BugChecker is a SoftICE-like kernel and user debugger for Windows 11 (and Windows XP as well: it supports Windows versions from XP to 11, both x86 and x64). BugChecker doesn't require a second machine to be connected to the system being debugged, like in the case of WinDbg and KD. This version of BugChecker (unlike the original version developed 20 years ago) leverages the internal and undocumented KD API in NTOSKRNL. KD API allows WinDbg/KD to do calls like read/write virtual memory, read/write registers, place a breakpoint at an address etc.

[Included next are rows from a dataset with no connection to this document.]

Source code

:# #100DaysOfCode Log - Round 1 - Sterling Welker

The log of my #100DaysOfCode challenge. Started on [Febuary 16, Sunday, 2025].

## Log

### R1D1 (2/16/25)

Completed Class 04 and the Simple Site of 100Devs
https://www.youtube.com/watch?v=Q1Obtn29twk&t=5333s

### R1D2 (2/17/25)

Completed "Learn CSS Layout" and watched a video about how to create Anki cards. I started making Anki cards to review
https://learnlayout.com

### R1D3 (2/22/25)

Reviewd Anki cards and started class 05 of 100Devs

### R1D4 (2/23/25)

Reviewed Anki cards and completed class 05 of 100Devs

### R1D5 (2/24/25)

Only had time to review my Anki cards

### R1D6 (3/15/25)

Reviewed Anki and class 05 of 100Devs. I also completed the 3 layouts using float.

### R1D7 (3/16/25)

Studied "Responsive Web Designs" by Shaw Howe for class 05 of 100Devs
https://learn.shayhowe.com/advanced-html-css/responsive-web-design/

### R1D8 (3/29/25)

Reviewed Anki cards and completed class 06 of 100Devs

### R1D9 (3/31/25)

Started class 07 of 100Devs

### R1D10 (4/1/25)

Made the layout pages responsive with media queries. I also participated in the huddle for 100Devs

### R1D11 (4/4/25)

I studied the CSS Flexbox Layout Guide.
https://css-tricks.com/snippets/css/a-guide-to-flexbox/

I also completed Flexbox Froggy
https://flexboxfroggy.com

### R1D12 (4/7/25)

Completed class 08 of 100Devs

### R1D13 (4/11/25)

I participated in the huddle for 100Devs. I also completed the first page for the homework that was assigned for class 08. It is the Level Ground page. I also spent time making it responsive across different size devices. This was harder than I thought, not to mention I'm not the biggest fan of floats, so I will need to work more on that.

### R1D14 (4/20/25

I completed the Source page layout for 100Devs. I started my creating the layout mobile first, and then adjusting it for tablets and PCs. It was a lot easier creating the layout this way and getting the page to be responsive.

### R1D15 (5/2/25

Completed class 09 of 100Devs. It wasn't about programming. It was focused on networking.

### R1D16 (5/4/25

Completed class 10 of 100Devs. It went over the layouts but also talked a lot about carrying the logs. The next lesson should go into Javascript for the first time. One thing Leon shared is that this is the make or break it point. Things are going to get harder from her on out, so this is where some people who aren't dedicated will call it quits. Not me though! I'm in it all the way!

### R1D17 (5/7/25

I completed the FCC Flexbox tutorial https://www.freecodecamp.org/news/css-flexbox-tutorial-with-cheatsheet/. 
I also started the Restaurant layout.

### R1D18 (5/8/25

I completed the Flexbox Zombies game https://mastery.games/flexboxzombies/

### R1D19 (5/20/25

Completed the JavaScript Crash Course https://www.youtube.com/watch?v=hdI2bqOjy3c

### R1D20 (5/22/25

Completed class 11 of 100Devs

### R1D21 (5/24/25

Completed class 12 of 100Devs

By contrast, the original BugChecker, like SoftICE as well, used to "take over" the system, by hooking several kernel APIs (both exported and private), taking control of the APIC, sending IPIs etc. This approach increases complexity exponentially (and lowers system stability), since the implementation must be compatible with all the supported versions and sub-version of Windows (at the function signature level) as well as all the possible supported hardware configurations. Moreover, 20 years later, PatchGuard makes this solution impossible.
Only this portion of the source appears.